Water is so familiar a substance, that it is unnecessary to dwell upon its properties. When pure, it has neither colour, taste, nor smell. At 32° of Fahrenheit’s[2] scale (the freezing point), it solidifies into ice, and at 212° it boils, and is converted into steam. There are two others of its properties which are especially interesting in connection with the growth of plants.

1st, If sugar or salt be put into water, they disappear or are dissolved. Water has the power of thus dissolving numerous other substances in greater or less quantity. Hence, when the rain falls and sinks into the soil, it dissolves some of the soluble substances it meets in its way, and rarely reaches the roots of plants in a pure state. So waters that rise up in springs are rarely pure. They always contain earthy and saline substances in solution, and these they carry with them, when they are sucked in by the roots of plants.

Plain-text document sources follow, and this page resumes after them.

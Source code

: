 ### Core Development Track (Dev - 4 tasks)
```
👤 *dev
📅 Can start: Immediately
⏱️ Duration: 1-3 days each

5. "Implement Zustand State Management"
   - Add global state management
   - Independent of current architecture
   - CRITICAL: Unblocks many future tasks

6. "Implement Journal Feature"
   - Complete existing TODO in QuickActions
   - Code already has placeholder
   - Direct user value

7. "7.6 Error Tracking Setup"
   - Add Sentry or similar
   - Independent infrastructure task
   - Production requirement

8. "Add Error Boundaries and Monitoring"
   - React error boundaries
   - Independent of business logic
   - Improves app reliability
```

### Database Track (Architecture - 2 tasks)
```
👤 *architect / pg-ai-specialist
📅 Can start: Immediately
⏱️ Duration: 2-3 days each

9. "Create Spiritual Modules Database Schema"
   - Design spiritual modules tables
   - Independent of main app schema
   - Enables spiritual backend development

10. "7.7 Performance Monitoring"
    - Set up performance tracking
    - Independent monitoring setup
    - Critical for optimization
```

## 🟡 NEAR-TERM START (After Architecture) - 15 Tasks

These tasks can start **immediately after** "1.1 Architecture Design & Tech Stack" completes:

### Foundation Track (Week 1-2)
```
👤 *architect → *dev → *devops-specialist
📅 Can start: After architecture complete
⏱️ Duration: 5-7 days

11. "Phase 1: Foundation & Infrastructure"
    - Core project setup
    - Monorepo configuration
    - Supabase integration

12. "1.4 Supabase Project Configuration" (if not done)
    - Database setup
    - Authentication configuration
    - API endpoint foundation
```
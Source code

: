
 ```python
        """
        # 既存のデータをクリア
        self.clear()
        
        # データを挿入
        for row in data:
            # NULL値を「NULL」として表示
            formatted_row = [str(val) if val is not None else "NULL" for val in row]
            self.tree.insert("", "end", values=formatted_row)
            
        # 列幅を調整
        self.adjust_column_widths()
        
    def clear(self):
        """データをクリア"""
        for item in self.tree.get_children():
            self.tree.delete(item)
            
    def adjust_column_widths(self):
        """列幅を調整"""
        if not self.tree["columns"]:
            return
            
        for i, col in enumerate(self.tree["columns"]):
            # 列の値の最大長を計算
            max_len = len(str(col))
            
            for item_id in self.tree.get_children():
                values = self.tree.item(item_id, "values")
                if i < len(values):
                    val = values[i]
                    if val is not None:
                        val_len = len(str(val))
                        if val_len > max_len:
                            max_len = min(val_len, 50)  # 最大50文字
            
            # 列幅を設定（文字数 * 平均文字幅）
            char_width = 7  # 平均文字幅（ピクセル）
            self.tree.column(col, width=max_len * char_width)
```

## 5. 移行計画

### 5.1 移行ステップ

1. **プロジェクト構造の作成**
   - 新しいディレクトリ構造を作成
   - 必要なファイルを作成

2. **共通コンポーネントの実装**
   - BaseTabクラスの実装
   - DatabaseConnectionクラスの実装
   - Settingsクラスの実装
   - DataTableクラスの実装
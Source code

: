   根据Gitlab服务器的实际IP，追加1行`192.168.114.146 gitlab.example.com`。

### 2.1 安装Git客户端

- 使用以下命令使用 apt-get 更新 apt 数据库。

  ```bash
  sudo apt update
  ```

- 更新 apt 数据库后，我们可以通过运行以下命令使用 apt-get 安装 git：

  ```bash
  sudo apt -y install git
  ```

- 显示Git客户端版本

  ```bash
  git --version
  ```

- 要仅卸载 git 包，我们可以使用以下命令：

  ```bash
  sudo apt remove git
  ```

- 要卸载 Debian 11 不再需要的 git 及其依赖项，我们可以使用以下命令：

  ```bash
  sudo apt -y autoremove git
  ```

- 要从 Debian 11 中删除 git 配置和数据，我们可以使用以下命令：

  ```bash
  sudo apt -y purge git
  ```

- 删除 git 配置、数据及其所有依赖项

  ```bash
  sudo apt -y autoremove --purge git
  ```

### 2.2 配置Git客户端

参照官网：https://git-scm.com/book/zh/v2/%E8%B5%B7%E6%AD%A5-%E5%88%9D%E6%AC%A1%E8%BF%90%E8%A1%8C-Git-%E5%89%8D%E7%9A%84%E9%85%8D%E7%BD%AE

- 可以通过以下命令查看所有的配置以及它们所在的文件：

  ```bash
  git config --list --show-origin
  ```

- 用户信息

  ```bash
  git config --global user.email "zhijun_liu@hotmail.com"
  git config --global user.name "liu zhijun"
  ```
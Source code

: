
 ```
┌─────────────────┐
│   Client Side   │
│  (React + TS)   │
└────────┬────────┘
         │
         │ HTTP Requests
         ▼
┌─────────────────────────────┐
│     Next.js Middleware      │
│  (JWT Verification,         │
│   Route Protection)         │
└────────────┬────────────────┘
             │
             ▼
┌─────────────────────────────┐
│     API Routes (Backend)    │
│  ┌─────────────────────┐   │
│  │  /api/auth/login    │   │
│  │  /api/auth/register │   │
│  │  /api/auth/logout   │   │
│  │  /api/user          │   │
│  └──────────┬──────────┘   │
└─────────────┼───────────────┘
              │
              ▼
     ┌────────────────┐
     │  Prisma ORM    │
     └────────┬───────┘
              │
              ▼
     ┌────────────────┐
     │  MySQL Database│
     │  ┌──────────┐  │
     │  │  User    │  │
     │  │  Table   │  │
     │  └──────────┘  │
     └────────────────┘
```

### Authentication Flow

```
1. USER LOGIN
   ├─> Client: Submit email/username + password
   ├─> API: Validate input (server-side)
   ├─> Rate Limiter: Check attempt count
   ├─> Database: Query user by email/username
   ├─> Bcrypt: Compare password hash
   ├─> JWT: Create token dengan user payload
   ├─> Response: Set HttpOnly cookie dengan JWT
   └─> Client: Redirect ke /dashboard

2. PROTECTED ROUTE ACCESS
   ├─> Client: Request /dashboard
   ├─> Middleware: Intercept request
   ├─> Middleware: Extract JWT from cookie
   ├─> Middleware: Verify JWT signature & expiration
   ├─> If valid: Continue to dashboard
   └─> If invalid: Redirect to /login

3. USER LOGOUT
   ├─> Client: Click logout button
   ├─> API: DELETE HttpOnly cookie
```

It has been above stated, that water absorbs (dissolves) its own bulk of carbonic acid; it dissolves also smaller quantities of the oxygen and nitrogen of the atmosphere; and hence, when it meets any of these gases in the soil, it becomes impregnated with them, and conveys them into the plant, there to serve as a portion of its food.

2d, Water is composed of oxygen and hydrogen; by certain chemical processes it can readily be resolved or decomposed artificially into these two gases. The same thing takes place naturally in the interior of the living plant. The roots absorb the water, but if in any part of the plant hydrogen be required, to make up the substance which it is the function of that part to produce, a portion of the water is decomposed and worked up, while the oxygen is set free, or converted to some other use. So, also, in any case where oxygen is required water is decomposed, the oxygen made use of, and the hydrogen liberated. Water, therefore, which abounds in the vessels of all growing plants, if not directly converted into the substance of the plant, is yet a ready and ample source from which a supply of either of the elements of which it consists may at any time be obtained.

It is a beautiful adaptation of the properties of this all-pervading compound (water), that its elements should be so fixedly bound together as rarely to separate in external nature, and yet to be at the command and easy disposal of the vital powers of the humblest order of living plants.

2. Ammonia.—If the sal ammoniac of the shops be mixed with quicklime, a powerful odour is immediately perceived, and an invisible gas is given off which strongly affects the eyes. This gas is ammonia. Water dissolves or absorbs it in very large quantity, and this solution forms the common hartshorn of the shops. The white solid smelling-salts of the shops are a compound of ammonia with carbonic acid,—a solid formed by the union of two gases.